Journal 20140119
The week started by watching the Data, Crime, and Conflict: Can data and connectivity improve criminal justice and mitigate conflicts? on-line conference Stata web-cast sponsored by O’Reilly media.
The talk title included:
- Adaptive Adversaries: building systems to fight fraud and cyber intruders
- Big data: Connectivity and professional disaster management
- Software is Eating Bullets — Using Information to Empower Law Enforcement
- Waging Peace with Big Data and New Technologies
- Re-thinking conflict early warning: big data and systems thinking
This led to a brief exploration of GDELT just as it was going belly-up.
This led me to the October 2013 five (90 minute) lecture series on forecasting conflict using event data given by Philip A. Schrodt at the Graduate School of Decision Sciences at the University of Konstanz on conflict — videotaped and available here. The lecture slides didn’t show up very well on the video, but your can find Acrobat versions here.
While I have a passing interest in predicting international conflict, I was mostly interested in the analysis/forecasting of event data. There is also a lot of material here on natural language processing (NLP) to extract events from news reports, but I just skimmed that material.
The lectures themselves are a little choppy, but it turns out much of the material is based on a draft book — Analyzing International Event Data: A Handbook of Computer-Based Techniques by Shrodt and his colleague Deborah J. Gerner — originally written in 2000, with the first three chapters updated in 2012. I ended up reading the book in conjunction with watching the lectures and everything fell together — both the book and the lectures — much better.

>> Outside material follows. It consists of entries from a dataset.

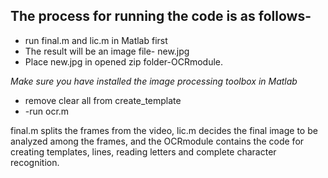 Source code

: ## The process for running the code is as follows- ##

- run final.m and lic.m in Matlab first
- The result will be an image file- new.jpg
- Place new.jpg in opened zip folder-OCRmodule.

*Make sure you have installed the image processing toolbox in Matlab*

- remove clear all from create_template
- -run ocr.m

final.m splits the frames from the video, lic.m decides the final image to be analyzed among the frames, and the OCRmodule contains the code for creating templates, lines, reading letters and complete character recognition.
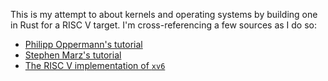 This is my attempt to about kernels and operating systems by building one in Rust for a RISC V target.
I'm cross-referencing a few sources as I do so:
- [Philipp Oppermann's tutorial](https://os.phil-opp.com/)
- [Stephen Marz's tutorial](http://osblog.stephenmarz.com/index.html)
- [The RISC V implementation of `xv6`](https://github.com/mit-pdos/xv6-riscv)
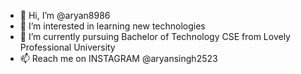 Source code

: - 👋 Hi, I’m @aryan8986
- 👀 I’m interested in learning new technologies 
- 🌱 I’m currently pursuing Bachelor of Technology  CSE from Lovely Professional University
- 📫 Reach me on INSTAGRAM @aryansingh2523

<!---
aryan8986/aryan8986 is a ✨ special ✨ repository because its `README.md` (this file) appears on your GitHub profile.
You can click the Preview link to take a look at your changes.
--->
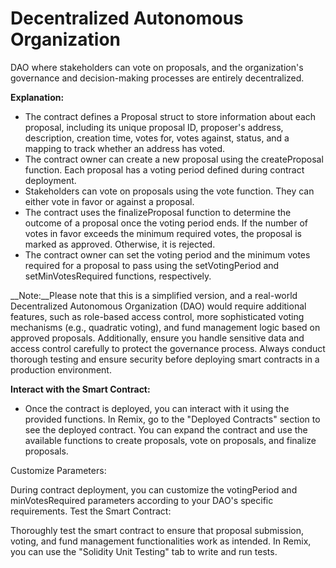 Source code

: # Decentralized Autonomous Organization

DAO where stakeholders can vote on proposals, and the organization's governance and decision-making processes are entirely decentralized.

__Explanation:__

 - The contract defines a Proposal struct to store information about each proposal, including its unique proposal ID, proposer's address, description, creation time, votes for, votes against, status, and a mapping to track whether an address has voted.
 - The contract owner can create a new proposal using the createProposal function. Each proposal has a voting period defined during contract deployment.
 - Stakeholders can vote on proposals using the vote function. They can either vote in favor or against a proposal.
 - The contract uses the finalizeProposal function to determine the outcome of a proposal once the voting period ends. If the number of votes in favor exceeds the minimum required votes, the proposal is marked as approved. Otherwise, it is rejected.
 - The contract owner can set the voting period and the minimum votes required for a proposal to pass using the setVotingPeriod and setMinVotesRequired functions, respectively.

__Note:__Please note that this is a simplified version, and a real-world Decentralized Autonomous Organization (DAO) would require additional features, such as role-based access control, more sophisticated voting mechanisms (e.g., quadratic voting), and fund management logic based on approved proposals. Additionally, ensure you handle sensitive data and access control carefully to protect the governance process. Always conduct thorough testing and ensure security before deploying smart contracts in a production environment.

__Interact with the Smart Contract:__

 - Once the contract is deployed, you can interact with it using the provided functions. In Remix, go to the "Deployed Contracts" section to see the deployed contract. You can expand the contract and use the available functions to create proposals, vote on proposals, and finalize proposals.
   
Customize Parameters:

During contract deployment, you can customize the votingPeriod and minVotesRequired parameters according to your DAO's specific requirements.
Test the Smart Contract:

Thoroughly test the smart contract to ensure that proposal submission, voting, and fund management functionalities work as intended. In Remix, you can use the "Solidity Unit Testing" tab to write and run tests.
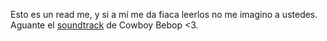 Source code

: Esto es un read me, y si a mí me da fiaca leerlos no me imagino a ustedes.
<br />
Aguante el <a href="https://www.youtube.com/watch?v=mDqW81sDGLg">soundtrack</a> de Cowboy Bebop <3.
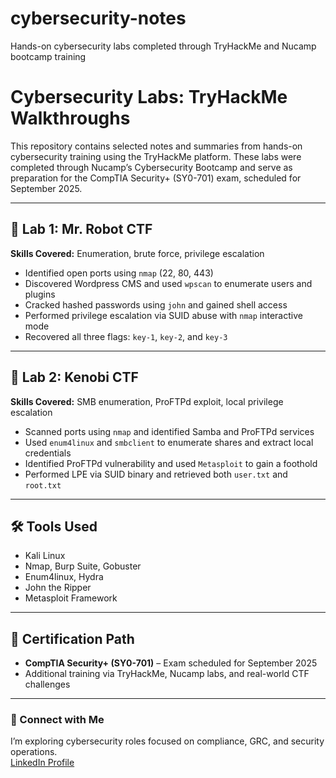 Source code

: # cybersecurity-notes
Hands-on cybersecurity labs completed through TryHackMe and Nucamp bootcamp training
# Cybersecurity Labs: TryHackMe Walkthroughs

This repository contains selected notes and summaries from hands-on cybersecurity training using the TryHackMe platform. These labs were completed through Nucamp’s Cybersecurity Bootcamp and serve as preparation for the CompTIA Security+ (SY0-701) exam, scheduled for September 2025.

---

## 🔐 Lab 1: Mr. Robot CTF
**Skills Covered:** Enumeration, brute force, privilege escalation

- Identified open ports using `nmap` (22, 80, 443)
- Discovered Wordpress CMS and used `wpscan` to enumerate users and plugins
- Cracked hashed passwords using `john` and gained shell access
- Performed privilege escalation via SUID abuse with `nmap` interactive mode
- Recovered all three flags: `key-1`, `key-2`, and `key-3`

---

## 🧰 Lab 2: Kenobi CTF
**Skills Covered:** SMB enumeration, ProFTPd exploit, local privilege escalation

- Scanned ports using `nmap` and identified Samba and ProFTPd services
- Used `enum4linux` and `smbclient` to enumerate shares and extract local credentials
- Identified ProFTPd vulnerability and used `Metasploit` to gain a foothold
- Performed LPE via SUID binary and retrieved both `user.txt` and `root.txt`

---

## 🛠️ Tools Used
- Kali Linux  
- Nmap, Burp Suite, Gobuster  
- Enum4linux, Hydra  
- John the Ripper  
- Metasploit Framework  

---

## 🧠 Certification Path
- **CompTIA Security+ (SY0-701)** – Exam scheduled for September 2025
- Additional training via TryHackMe, Nucamp labs, and real-world CTF challenges

---

### 🔗 Connect with Me
I’m exploring cybersecurity roles focused on compliance, GRC, and security operations.  
[LinkedIn Profile](https://www.linkedin.com/in/jim-del-ciello-245b8a32/)
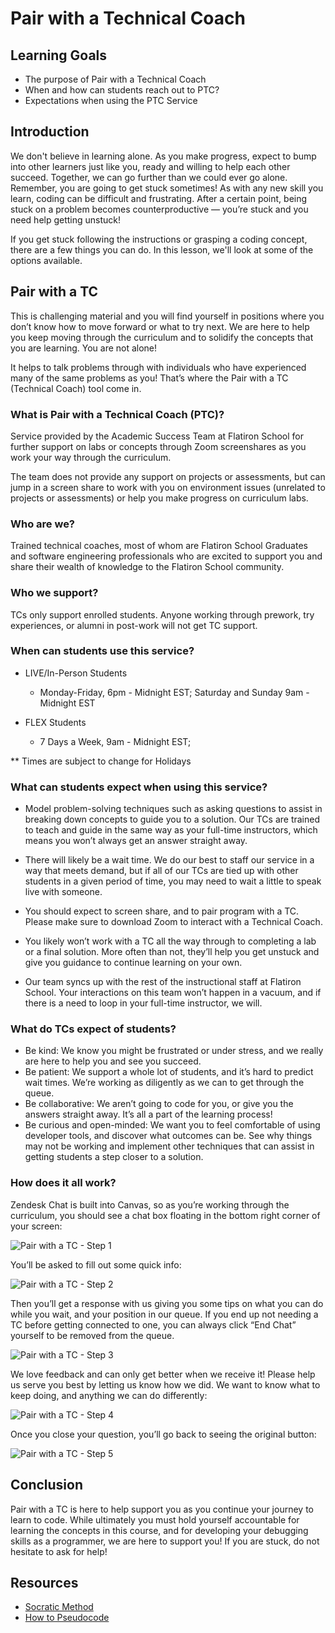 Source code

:# Pair with a Technical Coach

## Learning Goals

- The purpose of Pair with a Technical Coach
- When and how can students reach out to PTC?
- Expectations when using the PTC Service

## Introduction

We don't believe in learning alone. As you make progress, expect to bump into
other learners just like you, ready and willing to help each other succeed.
Together, we can go further than we could ever go alone. Remember, you are going
to get stuck sometimes! As with any new skill you learn, coding can be difficult
and frustrating. After a certain point, being stuck on a problem becomes
counterproductive — you’re stuck and you need help getting unstuck!

If you get stuck following the instructions or grasping a coding concept, there
are a few things you can do. In this lesson, we'll look at some of the options
available.


## Pair with a TC

This is challenging material and you will find yourself in positions where you don’t know how to move forward 
or what to try next. We are here to help you keep moving through the curriculum and to solidify the concepts 
that you are learning. You are not alone! 

It helps to talk problems through with individuals who have experienced many of the same problems as you!
That’s where the Pair with a TC (Technical Coach) tool come in.

### What is Pair with a Technical Coach (PTC)?

Service provided by the Academic Success Team at Flatiron
School for further support on labs or concepts through Zoom screenshares as you work your way through the 
curriculum.

The team does not provide any support on
projects or assessments, but can jump in a screen share to work with you on
environment issues (unrelated to projects or assessments) or help you make
progress on curriculum labs.

### Who are we?

Trained technical coaches, most of whom are Flatiron School Graduates and software engineering professionals who are excited to support you and share their wealth of knowledge to the Flatiron School community. 

### Who we support?

TCs only support enrolled students. Anyone working through prework, try
experiences, or alumni in post-work will not get TC support.

### When can students use this service?

- LIVE/In-Person Students
  - Monday-Friday, 6pm - Midnight EST; Saturday and Sunday 9am - Midnight EST

- FLEX Students 
  - 7 Days a Week, 9am - Midnight EST;

** Times are subject to change for Holidays

### What can students expect when using this service?

- Model problem-solving techniques such as asking questions to assist in breaking down concepts to
guide you to a solution. Our TCs are trained to teach and guide in the same way as your full-time instructors, which means you won’t always get an answer straight away.

- There will likely be a wait time. We do our best to
  staff our service in a way that meets demand, but if all of our TCs are tied up
  with other students in a given period of time, you may need to wait a little to
  speak live with someone.

- You should expect to screen share, and to pair program with a TC. Please make sure to download Zoom to 
interact with a Technical Coach. 

- You likely won’t work with a TC all the way through to completing a lab or a
  final solution. More often than not, they’ll help you get unstuck and give you
  guidance to continue learning on your own.

- Our team syncs up with the rest of the instructional staff at Flatiron School.
  Your interactions on this team won’t happen in a vacuum, and if there is a need
  to loop in your full-time instructor, we will.

### What do TCs expect of students?

- Be kind: We know you might be frustrated or under stress, and we really are
  here to help you and see you succeed.
- Be patient: We support a whole lot of students, and it’s hard to predict wait
  times. We’re working as diligently as we can to get through the queue.
- Be collaborative: We aren’t going to code for you, or give you the answers
  straight away. It’s all a part of the learning process!
- Be curious and open-minded: We want you to feel comfortable of using developer tools, and discover
  what outcomes can be. See why things may not be working and implement other techniques that can assist
  in getting students a step closer to a solution.

### How does it all work?

Zendesk Chat is built into Canvas, so as you’re working through the curriculum,
you should see a chat box floating in the bottom right corner of your screen:

![Pair with a TC - Step 1](https://curriculum-content.s3.amazonaws.com/homeroom/welcome-getting-help/pair-with-a-tc-1.png)

You’ll be asked to fill out some quick info:

![Pair with a TC - Step 2](https://curriculum-content.s3.amazonaws.com/homeroom/welcome-getting-help/pair-with-a-tc-2.png)

Then you’ll get a response with us giving you some tips on what you can do while you wait, and your position in our queue. If you end up not needing a TC before getting connected to one, you can always click “End Chat” yourself to be removed from the queue.

![Pair with a TC - Step 3](https://curriculum-content.s3.amazonaws.com/homeroom/welcome-getting-help/pair-with-a-tc-3.png)

We love feedback and can only get better when we receive it! Please help us serve you best by letting us know how we did. We want to know what to keep doing, and anything we can do differently:

![Pair with a TC - Step 4](https://curriculum-content.s3.amazonaws.com/homeroom/welcome-getting-help/pair-with-a-tc-4.png)

Once you close your question, you’ll go back to seeing the original button:

![Pair with a TC - Step 5](https://curriculum-content.s3.amazonaws.com/homeroom/welcome-getting-help/pair-with-a-tc-5.png)

## Conclusion

Pair with a TC is here to help support you as you continue your journey to learn
to code. While ultimately you must hold yourself accountable for learning the
concepts in this course, and for developing your debugging skills as a
programmer, we are here to support you! If you are stuck, do not hesitate to ask
for help!

## Resources

- [Socratic Method][]
- [How to Pseudocode][pseudocode]

[pseudocode]: https://www.wikihow.com/Write-Pseudocode
[socratic method]: https://en.wikipedia.org/wiki/Socratic_method
[hours]: https://flatironschoolsupport.zendesk.com/hc/en-us/articles/1500005525241-When-are-Online-SE-Technical-Coaches-available-
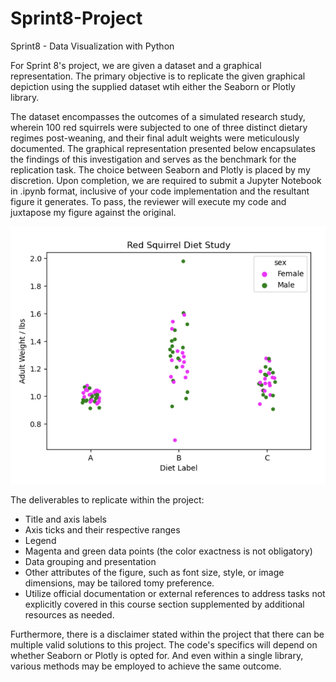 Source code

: # Sprint8-Project
Sprint8 - Data Visualization with Python


For Sprint 8's project, we are given a dataset and a graphical representation. The primary objective is to replicate the given graphical depiction using the supplied dataset wtih either the Seaborn or Plotly library.

The dataset encompasses the outcomes of a simulated research study, wherein 100 red squirrels were subjected to one of three distinct dietary regimes post-weaning, and their final adult weights were meticulously documented. The graphical representation presented below encapsulates the findings of this investigation and serves as the benchmark for the replication task. The choice between Seaborn and Plotly is placed by my discretion. Upon completion, we are required to submit a Jupyter Notebook in .ipynb format, inclusive of your code implementation and the resultant figure it generates. To pass, the reviewer will execute my code and juxtapose my figure against the original.

![the given graphical representation of dataset to replicate](S8PROJECT_recreate-graph.png)

The deliverables to replicate within the project:
- Title and axis labels
- Axis ticks and their respective ranges
- Legend
- Magenta and green data points (the color exactness is not obligatory)
- Data grouping and presentation
- Other attributes of the figure, such as font size, style, or image dimensions, may be tailored tomy preference.
- Utilize official documentation or external references to address tasks not explicitly covered in this course section supplemented by additional resources as needed.

Furthermore, there is a disclaimer stated within the project that there can be multiple valid solutions to this project. The code's specifics will depend on whether Seaborn or Plotly is opted for. And even within a single library, various methods may be employed to achieve the same outcome.

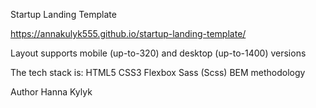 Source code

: Startup Landing Template

https://annakulyk555.github.io/startup-landing-template/

Layout supports mobile (up-to-320) and desktop (up-to-1400) versions

The tech stack is:
HTML5
CSS3
Flexbox
Sass (Scss)
BEM methodology

Author
Hanna Kylyk
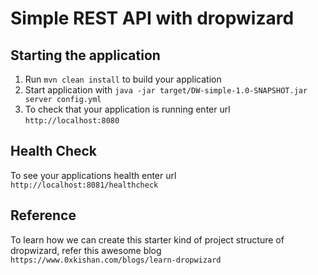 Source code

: # Simple REST API with dropwizard

Starting the application
---

1. Run `mvn clean install` to build your application
2. Start application with `java -jar target/DW-simple-1.0-SNAPSHOT.jar server config.yml`
3. To check that your application is running enter url `http://localhost:8080`

Health Check
---

To see your applications health enter url `http://localhost:8081/healthcheck`

Reference
---

To learn how we can create this starter kind of project structure of dropwizard, refer this awesome blog `https://www.0xkishan.com/blogs/learn-dropwizard` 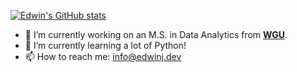 [![Edwin's GitHub stats](https://github-readme-stats.vercel.app/api?username=ejm201)](https://github.com/anuraghazra/github-readme-stats)

- 🔭 I’m currently working on an M.S. in Data Analytics from **[WGU](https://www.wgu.edu/)**.
- 🌱 I’m currently learning a lot of Python!
- 📫 How to reach me: <info@edwinj.dev>

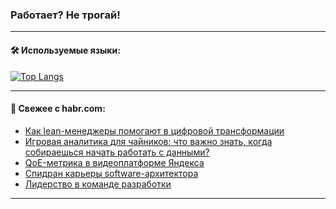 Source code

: ### Работает? Не трогай!

---
<!--
#### 🛠️ Technical stack:

![Java](https://img.shields.io/badge/Java-informational?logo=Oracle&style=flat&logoColor=white&color=FF4500)
![Kotlin](https://img.shields.io/badge/Kotlin-informational?logo=Kotlin&style=flat&logoColor=white&color=774D97)
![TS](https://img.shields.io/badge/TypeScript-informational?logo=typeScript&style=flat&logoColor=black&color=017acc)
![Python](https://img.shields.io/badge/Python-informational?logo=Python&style=flat&logoColor=black&color=ffdd54) <br>
![Spring](https://img.shields.io/badge/Spring-informational?logo=Spring&style=flat&logoColor=white&color=6DB33F) 
![SpringBoot](https://img.shields.io/badge/SpringBoot-informational?logo=SpringBoot&style=flat&logoColor=white&color=6DB33F)
![Nest](https://img.shields.io/badge/NestJS-informational?logo=NestJS&style=flat&logoColor=white&color=E0234E) 
![NodeJS](https://img.shields.io/badge/NodeJS-informational?logo=node.js&style=flat&logoColor=white&color=70A760)<br>
![PostgreSQL](https://img.shields.io/badge/PostgreSQL-informational?logo=PostgreSQL&style=flat&logoColor=white&color=DAA520)
![MongoDB](https://img.shields.io/badge/MongoDB-informational?logo=MongoDB&style=flat&logoColor=white&color=870000)
![Apache](https://img.shields.io/badge/Apache-informational?logo=apache&style=flat&logoColor=white&color=f74e28)

___ 
-->

#### 🛠️ Используемые языки:

[![Top Langs](https://github-readme-stats-u2qms2cxw-advtsettinggmailcoms-projects.vercel.app/api/top-langs/?username=zloylis&langs_count=10&hide_title=true&title_color=e6edf3&size_weight=0.5&count_weight=0.5&layout=compact&hide_progress=true&hide_border=true&theme=dracula)](https://github.com/zloylis)

<!---


####  :octocat:&nbsp;&nbsp; Статистика:

![GitHub stats](https://github-readme-stats-u2qms2cxw-advtsettinggmailcoms-projects.vercel.app/api?username=zloylis&show_icons=true&hide_border=true&theme=dracula&title_color=e6edf3&include_all_commits=true&count_private=true&hide_rank=false&hide_title=true&rank_icon=github)
-->
---

#### 💬 Свежее с habr.com:

<!-- BLOG-POST-LIST:START -->
- [Как lean-менеджеры помогают в цифровой трансформации](https://habr.com/ru/articles/843188/?utm_source=habrahabr&utm_medium=rss&utm_campaign=843188)
- [Игровая аналитика для чайников: что важно знать, когда собираешься начать работать с данными?](https://habr.com/ru/articles/843184/?utm_source=habrahabr&utm_medium=rss&utm_campaign=843184)
- [QoE-метрика в видеоплатформе Яндекса](https://habr.com/ru/companies/yandex_cloud_and_infra/articles/843174/?utm_source=habrahabr&utm_medium=rss&utm_campaign=843174)
- [Спидран карьеры software-архитектора](https://habr.com/ru/companies/kaspersky/articles/842244/?utm_source=habrahabr&utm_medium=rss&utm_campaign=842244)
- [Лидерство в команде разработки](https://habr.com/ru/companies/tbank/articles/843128/?utm_source=habrahabr&utm_medium=rss&utm_campaign=843128)
<!-- BLOG-POST-LIST:END -->

---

I got a fair amount out of this material and enjoyed it, but not sure it was worth the hours required — but, heh, what else is a sabbatical for! But buried in there was the gem — a reference to a really good piece on an alternative way to understand/visualize rare event data. “The Separation Plot: A New Visual Method for Evaluating the Fit of Binary Models” by Brian Greenhill, Michael D. Ward, and Audrey Sacks. [American Journal of Political Science, 55:4, 990-1002, October 2011]. I’ll have more to say about this technique when I get around to writing a post on Receiver Operating Characteristic (ROC) curves. A version of the R software package to accomplish this is available here. I hope they port to Python soon, but it really shouldn’t be that hard to create the visuals — even in Excel.